═════ Data section ═════
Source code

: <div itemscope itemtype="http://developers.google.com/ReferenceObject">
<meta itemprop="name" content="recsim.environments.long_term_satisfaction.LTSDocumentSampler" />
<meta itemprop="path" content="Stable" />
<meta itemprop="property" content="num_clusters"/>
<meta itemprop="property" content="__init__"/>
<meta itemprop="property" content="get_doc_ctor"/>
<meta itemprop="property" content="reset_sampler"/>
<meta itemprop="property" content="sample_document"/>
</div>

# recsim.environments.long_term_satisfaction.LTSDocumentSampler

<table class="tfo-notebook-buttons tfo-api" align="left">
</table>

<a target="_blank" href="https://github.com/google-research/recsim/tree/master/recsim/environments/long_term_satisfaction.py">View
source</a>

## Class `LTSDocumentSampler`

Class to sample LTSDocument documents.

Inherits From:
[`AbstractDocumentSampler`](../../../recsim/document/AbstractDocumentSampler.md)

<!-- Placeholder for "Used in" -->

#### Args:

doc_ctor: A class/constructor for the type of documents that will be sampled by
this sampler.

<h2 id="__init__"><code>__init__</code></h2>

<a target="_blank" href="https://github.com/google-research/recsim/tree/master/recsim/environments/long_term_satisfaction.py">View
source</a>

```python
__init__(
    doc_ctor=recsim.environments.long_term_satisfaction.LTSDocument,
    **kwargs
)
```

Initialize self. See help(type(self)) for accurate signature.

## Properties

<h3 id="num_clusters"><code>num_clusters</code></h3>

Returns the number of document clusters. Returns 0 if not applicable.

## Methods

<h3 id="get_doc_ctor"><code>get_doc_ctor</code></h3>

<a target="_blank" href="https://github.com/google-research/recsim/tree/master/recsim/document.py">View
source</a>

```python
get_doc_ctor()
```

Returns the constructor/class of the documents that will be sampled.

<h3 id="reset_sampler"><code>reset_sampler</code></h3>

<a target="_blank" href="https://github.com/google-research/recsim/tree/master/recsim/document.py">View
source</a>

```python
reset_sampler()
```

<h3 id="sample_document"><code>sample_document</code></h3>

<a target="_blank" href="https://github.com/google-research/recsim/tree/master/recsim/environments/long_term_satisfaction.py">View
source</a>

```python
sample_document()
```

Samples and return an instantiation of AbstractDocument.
═════
Required work
Your task is to copy each line of the entries that includes the word "code".

Written solution
Source code
<h2 id="__init__"><code>__init__</code></h2>
<h3 id="num_clusters"><code>num_clusters</code></h3>
<h3 id="get_doc_ctor"><code>get_doc_ctor</code></h3>
<h3 id="reset_sampler"><code>reset_sampler</code></h3>
<h3 id="sample_document"><code>sample_document</code></h3>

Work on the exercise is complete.